Filed under: Personal Development — anewgroup @ 12:05 PM

Accentuating the Positive

By Monique Davis
They say that “into every life a little rain must fall.” Does it feel like the rainy season where you are? Sometimes it seems that we get an unfair share of bad stuff happening to us at work, at home, and just in general. For example, in the couple of weeks, the following things have happened to me:
1. I went to the dentist twice and had to pay almost $2,000 to get 6 crowns done. Needless to say, my whole face still hurts.
2. Some jerk backed into my car in a parking lot and did not leave a note taking responsibility. It’s going to cost me my huge stupid deductible on my car insurance first to fix it before my insurance will pay a cent, and the body shop has to have my car for a week to fix it and do all the painting. Nice.

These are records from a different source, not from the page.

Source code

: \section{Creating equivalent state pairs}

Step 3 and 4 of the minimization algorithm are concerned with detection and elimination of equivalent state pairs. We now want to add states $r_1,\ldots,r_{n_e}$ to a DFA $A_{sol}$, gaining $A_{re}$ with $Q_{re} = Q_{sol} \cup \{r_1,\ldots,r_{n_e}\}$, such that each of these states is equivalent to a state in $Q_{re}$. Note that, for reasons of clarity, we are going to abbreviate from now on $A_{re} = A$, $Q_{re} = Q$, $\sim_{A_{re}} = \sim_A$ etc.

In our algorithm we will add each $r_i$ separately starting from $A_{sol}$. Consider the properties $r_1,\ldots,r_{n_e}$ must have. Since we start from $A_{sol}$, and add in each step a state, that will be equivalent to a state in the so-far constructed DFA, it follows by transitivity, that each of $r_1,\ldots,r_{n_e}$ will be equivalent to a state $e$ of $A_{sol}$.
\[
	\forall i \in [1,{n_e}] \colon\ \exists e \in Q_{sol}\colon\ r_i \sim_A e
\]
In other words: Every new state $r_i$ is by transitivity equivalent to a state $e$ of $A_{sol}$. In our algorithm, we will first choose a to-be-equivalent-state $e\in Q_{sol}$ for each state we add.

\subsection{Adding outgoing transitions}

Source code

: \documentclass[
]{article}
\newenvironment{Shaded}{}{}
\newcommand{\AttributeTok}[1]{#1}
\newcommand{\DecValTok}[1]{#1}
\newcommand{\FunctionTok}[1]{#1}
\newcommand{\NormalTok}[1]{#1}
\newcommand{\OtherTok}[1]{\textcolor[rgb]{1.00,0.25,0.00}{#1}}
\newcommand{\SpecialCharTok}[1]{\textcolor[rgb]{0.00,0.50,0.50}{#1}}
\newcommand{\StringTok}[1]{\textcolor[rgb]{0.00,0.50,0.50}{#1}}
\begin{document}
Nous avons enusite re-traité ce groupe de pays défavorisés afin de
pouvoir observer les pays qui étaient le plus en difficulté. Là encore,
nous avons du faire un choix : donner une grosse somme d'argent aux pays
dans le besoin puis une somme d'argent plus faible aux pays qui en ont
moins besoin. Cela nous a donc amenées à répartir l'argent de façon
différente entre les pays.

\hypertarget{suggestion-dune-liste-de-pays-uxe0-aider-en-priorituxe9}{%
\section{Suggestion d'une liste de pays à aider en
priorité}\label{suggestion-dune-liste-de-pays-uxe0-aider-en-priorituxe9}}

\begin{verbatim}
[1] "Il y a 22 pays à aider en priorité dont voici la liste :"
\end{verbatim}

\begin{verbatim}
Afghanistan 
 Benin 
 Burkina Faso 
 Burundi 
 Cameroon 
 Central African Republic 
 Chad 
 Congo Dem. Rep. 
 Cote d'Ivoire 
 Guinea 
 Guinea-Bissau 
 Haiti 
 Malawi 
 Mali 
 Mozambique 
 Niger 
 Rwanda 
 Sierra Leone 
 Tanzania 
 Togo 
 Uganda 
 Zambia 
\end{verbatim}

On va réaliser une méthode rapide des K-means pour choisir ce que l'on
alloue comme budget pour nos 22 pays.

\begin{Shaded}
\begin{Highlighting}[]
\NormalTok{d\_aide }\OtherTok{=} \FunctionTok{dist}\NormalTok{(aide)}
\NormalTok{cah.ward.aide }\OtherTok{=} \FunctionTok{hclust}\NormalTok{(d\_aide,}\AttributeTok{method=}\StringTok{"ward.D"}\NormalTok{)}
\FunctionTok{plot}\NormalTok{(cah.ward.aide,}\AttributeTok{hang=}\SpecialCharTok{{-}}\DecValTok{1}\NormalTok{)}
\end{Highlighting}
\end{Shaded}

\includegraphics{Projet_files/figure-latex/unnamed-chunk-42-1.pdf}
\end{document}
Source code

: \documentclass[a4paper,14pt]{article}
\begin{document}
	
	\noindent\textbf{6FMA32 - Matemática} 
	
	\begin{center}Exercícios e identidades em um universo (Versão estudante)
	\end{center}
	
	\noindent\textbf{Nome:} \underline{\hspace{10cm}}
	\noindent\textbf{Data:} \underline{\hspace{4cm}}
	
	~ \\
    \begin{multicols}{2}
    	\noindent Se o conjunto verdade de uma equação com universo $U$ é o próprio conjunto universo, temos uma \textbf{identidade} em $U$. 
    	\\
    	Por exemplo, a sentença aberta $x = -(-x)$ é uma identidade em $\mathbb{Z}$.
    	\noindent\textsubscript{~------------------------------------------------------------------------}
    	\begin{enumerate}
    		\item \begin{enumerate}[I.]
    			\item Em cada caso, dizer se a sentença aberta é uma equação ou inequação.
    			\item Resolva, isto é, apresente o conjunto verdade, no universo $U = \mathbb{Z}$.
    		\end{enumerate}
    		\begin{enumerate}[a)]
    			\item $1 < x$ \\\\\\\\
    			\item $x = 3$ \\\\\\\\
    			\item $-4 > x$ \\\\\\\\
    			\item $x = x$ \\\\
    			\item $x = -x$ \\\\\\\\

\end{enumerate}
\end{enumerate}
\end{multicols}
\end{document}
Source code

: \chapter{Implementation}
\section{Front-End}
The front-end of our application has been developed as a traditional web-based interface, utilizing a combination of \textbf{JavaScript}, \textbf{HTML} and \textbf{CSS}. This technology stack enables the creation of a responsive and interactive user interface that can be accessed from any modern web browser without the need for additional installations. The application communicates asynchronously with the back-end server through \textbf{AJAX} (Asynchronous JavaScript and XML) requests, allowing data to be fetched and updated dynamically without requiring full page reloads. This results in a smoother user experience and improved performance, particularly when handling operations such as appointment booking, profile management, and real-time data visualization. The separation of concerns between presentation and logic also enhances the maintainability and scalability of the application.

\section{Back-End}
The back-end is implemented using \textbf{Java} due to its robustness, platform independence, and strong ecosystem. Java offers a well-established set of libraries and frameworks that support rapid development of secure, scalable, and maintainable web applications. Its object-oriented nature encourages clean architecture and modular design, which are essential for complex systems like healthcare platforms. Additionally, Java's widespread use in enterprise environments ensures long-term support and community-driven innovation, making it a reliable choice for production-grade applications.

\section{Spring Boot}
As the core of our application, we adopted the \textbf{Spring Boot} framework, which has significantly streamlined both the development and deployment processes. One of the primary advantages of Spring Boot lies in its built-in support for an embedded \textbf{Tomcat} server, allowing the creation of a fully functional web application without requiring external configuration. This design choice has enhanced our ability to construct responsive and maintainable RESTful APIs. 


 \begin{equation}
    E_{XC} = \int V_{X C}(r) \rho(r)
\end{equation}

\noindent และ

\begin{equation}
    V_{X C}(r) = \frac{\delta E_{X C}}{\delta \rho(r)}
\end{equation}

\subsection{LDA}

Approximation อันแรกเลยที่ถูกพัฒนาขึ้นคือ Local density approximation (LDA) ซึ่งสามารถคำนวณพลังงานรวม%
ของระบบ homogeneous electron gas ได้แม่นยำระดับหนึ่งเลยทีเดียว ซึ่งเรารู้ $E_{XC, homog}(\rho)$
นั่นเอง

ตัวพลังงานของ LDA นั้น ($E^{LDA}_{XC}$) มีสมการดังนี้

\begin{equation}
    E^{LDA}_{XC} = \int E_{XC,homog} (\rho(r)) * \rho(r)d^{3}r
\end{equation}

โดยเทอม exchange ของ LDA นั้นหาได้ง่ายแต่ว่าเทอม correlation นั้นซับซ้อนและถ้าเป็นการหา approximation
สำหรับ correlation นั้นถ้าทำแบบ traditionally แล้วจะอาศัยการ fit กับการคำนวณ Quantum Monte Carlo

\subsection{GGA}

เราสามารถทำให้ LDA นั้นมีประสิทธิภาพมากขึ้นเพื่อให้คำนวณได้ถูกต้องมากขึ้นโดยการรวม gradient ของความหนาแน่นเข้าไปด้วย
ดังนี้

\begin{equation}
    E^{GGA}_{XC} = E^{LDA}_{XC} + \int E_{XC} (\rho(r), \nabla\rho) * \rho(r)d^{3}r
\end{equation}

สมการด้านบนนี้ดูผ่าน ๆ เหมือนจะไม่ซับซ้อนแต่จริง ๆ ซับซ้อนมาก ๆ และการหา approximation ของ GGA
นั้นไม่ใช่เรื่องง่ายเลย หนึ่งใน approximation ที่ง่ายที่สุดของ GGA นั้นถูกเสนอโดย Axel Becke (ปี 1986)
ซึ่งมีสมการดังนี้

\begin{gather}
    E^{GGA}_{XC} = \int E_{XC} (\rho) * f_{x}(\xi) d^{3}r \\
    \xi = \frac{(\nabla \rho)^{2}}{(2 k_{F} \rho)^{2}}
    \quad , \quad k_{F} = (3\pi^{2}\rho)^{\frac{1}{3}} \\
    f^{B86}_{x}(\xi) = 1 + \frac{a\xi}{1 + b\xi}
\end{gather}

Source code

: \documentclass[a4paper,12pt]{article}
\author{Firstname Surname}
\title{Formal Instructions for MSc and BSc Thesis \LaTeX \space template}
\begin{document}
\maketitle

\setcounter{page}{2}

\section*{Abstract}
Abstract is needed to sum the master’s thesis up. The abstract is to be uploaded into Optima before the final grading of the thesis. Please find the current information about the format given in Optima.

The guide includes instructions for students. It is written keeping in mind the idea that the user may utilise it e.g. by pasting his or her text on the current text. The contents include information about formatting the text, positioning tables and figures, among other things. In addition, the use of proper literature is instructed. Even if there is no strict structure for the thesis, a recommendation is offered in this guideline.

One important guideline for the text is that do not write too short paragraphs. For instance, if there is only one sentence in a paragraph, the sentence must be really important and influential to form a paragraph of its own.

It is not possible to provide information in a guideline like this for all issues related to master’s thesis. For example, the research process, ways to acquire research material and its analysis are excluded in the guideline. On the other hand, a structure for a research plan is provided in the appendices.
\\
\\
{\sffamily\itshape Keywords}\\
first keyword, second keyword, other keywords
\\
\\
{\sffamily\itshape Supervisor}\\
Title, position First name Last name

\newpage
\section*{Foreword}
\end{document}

3. My laboratory director quit unexpectedly, giving me virtually no notice to replace her. This will stop 4 ongoing funded projects in their tracks. Great.
4. As part of my current job, I deal with the “bad actors” in my organization, and this week has been full of yelling, emails in capital red letters, and tooth-gritting on my part. Sigh.
At times like this, it’s easy to have a pity party and feel pretty down. Admittedly, I’ve had a rotten week. However, as in the past when I’ve had a crappy day, week, month, or year, for that matter, I’ve made the choice to focus on creating positivity and letting the bad stuff go. I know this sounds trite, but it works. If I concentrated on how much my jaws hurt or what a schmuck the person who hit me is or how unappreciated I feel at work, I’d curl up in a little ball in the corner and just cry; I’d be beaten, and that is not something that is part of my self-concept. So, trite or not, here’s how I’m regrouping and getting ready for whatever, good, bad, and ugly, next week and the weeks after that may bring:
1. Take control over what you can: So I could not control that my car got hit, or how others at my job behave, but I can control how I respond to such things. The power of being a smart, independent, strong person is that we have choices. I made the choice to let my anger go about the car, and to accept that job right now is not what I’d hoped it would be, but that I can still do a good job and support my boss, because that *is* my job.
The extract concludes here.